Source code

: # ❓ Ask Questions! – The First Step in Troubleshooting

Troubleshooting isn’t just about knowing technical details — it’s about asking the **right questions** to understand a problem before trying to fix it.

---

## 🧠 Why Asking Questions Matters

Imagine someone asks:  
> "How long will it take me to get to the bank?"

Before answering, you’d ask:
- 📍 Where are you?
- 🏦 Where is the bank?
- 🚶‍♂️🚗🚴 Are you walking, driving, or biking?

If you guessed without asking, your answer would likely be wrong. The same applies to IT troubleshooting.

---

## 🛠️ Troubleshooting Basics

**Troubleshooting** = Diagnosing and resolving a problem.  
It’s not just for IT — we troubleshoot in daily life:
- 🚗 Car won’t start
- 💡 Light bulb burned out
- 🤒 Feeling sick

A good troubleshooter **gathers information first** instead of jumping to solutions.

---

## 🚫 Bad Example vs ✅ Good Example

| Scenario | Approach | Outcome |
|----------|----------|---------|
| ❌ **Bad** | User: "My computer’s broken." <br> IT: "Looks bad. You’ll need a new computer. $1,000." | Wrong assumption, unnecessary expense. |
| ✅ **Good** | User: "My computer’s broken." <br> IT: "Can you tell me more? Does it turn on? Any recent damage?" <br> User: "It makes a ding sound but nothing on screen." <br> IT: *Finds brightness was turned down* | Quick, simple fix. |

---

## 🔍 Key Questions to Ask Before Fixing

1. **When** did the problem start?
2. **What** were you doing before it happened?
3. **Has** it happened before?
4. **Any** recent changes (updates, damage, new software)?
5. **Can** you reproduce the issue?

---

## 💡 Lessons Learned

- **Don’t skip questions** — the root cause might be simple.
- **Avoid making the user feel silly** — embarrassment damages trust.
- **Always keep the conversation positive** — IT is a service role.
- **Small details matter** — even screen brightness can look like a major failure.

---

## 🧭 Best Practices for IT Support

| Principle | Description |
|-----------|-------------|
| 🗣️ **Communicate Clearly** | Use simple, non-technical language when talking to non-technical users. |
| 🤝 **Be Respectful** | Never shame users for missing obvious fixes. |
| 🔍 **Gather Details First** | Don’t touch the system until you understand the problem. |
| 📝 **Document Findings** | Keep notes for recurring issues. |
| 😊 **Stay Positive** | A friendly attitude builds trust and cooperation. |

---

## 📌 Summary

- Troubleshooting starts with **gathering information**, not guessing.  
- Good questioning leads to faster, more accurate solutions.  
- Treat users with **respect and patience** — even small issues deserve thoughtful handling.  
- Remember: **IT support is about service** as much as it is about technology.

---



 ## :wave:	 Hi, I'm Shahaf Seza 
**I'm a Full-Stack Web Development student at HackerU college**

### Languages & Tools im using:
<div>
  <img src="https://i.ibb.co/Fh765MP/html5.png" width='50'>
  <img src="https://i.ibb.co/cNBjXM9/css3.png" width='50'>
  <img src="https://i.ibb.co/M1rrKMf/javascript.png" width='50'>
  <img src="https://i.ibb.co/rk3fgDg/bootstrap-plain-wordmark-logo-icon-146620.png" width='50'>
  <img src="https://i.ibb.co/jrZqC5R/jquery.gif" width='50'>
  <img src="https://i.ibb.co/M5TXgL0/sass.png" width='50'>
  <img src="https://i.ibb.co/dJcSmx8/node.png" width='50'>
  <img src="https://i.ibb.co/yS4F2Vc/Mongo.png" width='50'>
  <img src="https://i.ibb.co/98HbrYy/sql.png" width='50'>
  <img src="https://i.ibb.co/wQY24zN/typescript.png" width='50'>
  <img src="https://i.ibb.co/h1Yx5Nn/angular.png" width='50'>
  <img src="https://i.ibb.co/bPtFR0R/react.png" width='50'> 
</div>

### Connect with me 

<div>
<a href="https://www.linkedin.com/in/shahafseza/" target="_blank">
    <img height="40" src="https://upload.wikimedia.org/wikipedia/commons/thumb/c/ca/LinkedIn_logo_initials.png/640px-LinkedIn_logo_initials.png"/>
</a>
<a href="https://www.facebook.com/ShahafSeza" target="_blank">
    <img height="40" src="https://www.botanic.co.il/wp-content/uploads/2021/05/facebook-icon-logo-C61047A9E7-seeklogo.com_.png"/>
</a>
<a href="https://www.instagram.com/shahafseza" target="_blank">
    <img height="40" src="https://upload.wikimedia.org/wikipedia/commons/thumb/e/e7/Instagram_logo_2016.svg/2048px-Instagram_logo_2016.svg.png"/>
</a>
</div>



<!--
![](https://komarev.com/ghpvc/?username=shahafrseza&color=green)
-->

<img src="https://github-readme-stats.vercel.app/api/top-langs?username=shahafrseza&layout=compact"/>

## [The problem]
Would you set down every record again, exactly as it appears above?

## [Completed exercise]
Source code

: # ❓ Ask Questions! – The First Step in Troubleshooting

Troubleshooting isn’t just about knowing technical details — it’s about asking the **right questions** to understand a problem before trying to fix it.

---

## 🧠 Why Asking Questions Matters

Imagine someone asks:  
> "How long will it take me to get to the bank?"

Before answering, you’d ask:
- 📍 Where are you?
- 🏦 Where is the bank?
- 🚶‍♂️🚗🚴 Are you walking, driving, or biking?

If you guessed without asking, your answer would likely be wrong. The same applies to IT troubleshooting.

---

## 🛠️ Troubleshooting Basics

**Troubleshooting** = Diagnosing and resolving a problem.  
It’s not just for IT — we troubleshoot in daily life:
- 🚗 Car won’t start
- 💡 Light bulb burned out
- 🤒 Feeling sick

A good troubleshooter **gathers information first** instead of jumping to solutions.

---

## 🚫 Bad Example vs ✅ Good Example

| Scenario | Approach | Outcome |
|----------|----------|---------|
| ❌ **Bad** | User: "My computer’s broken." <br> IT: "Looks bad. You’ll need a new computer. $1,000." | Wrong assumption, unnecessary expense. |
| ✅ **Good** | User: "My computer’s broken." <br> IT: "Can you tell me more? Does it turn on? Any recent damage?" <br> User: "It makes a ding sound but nothing on screen." <br> IT: *Finds brightness was turned down* | Quick, simple fix. |

---

## 🔍 Key Questions to Ask Before Fixing

1. **When** did the problem start?
2. **What** were you doing before it happened?
3. **Has** it happened before?
4. **Any** recent changes (updates, damage, new software)?
5. **Can** you reproduce the issue?

---

## 💡 Lessons Learned

- **Don’t skip questions** — the root cause might be simple.
- **Avoid making the user feel silly** — embarrassment damages trust.
- **Always keep the conversation positive** — IT is a service role.
- **Small details matter** — even screen brightness can look like a major failure.

---

## 🧭 Best Practices for IT Support

| Principle | Description |
|-----------|-------------|
| 🗣️ **Communicate Clearly** | Use simple, non-technical language when talking to non-technical users. |
| 🤝 **Be Respectful** | Never shame users for missing obvious fixes. |
| 🔍 **Gather Details First** | Don’t touch the system until you understand the problem. |
| 📝 **Document Findings** | Keep notes for recurring issues. |
| 😊 **Stay Positive** | A friendly attitude builds trust and cooperation. |

---

## 📌 Summary

- Troubleshooting starts with **gathering information**, not guessing.  
- Good questioning leads to faster, more accurate solutions.  
- Treat users with **respect and patience** — even small issues deserve thoughtful handling.  
- Remember: **IT support is about service** as much as it is about technology.

---



 ## :wave:	 Hi, I'm Shahaf Seza 
**I'm a Full-Stack Web Development student at HackerU college**

### Languages & Tools im using:
<div>
  <img src="https://i.ibb.co/Fh765MP/html5.png" width='50'>
  <img src="https://i.ibb.co/cNBjXM9/css3.png" width='50'>
  <img src="https://i.ibb.co/M1rrKMf/javascript.png" width='50'>
  <img src="https://i.ibb.co/rk3fgDg/bootstrap-plain-wordmark-logo-icon-146620.png" width='50'>
  <img src="https://i.ibb.co/jrZqC5R/jquery.gif" width='50'>
  <img src="https://i.ibb.co/M5TXgL0/sass.png" width='50'>
  <img src="https://i.ibb.co/dJcSmx8/node.png" width='50'>
  <img src="https://i.ibb.co/yS4F2Vc/Mongo.png" width='50'>
  <img src="https://i.ibb.co/98HbrYy/sql.png" width='50'>
  <img src="https://i.ibb.co/wQY24zN/typescript.png" width='50'>
  <img src="https://i.ibb.co/h1Yx5Nn/angular.png" width='50'>
  <img src="https://i.ibb.co/bPtFR0R/react.png" width='50'> 
</div>

### Connect with me 

<div>
<a href="https://www.linkedin.com/in/shahafseza/" target="_blank">
    <img height="40" src="https://upload.wikimedia.org/wikipedia/commons/thumb/c/ca/LinkedIn_logo_initials.png/640px-LinkedIn_logo_initials.png"/>
</a>
<a href="https://www.facebook.com/ShahafSeza" target="_blank">
    <img height="40" src="https://www.botanic.co.il/wp-content/uploads/2021/05/facebook-icon-logo-C61047A9E7-seeklogo.com_.png"/>
</a>
<a href="https://www.instagram.com/shahafseza" target="_blank">
    <img height="40" src="https://upload.wikimedia.org/wikipedia/commons/thumb/e/e7/Instagram_logo_2016.svg/2048px-Instagram_logo_2016.svg.png"/>
</a>
</div>



<!--
![](https://komarev.com/ghpvc/?username=shahafrseza&color=green)
-->

<img src="https://github-readme-stats.vercel.app/api/top-langs?username=shahafrseza&layout=compact"/>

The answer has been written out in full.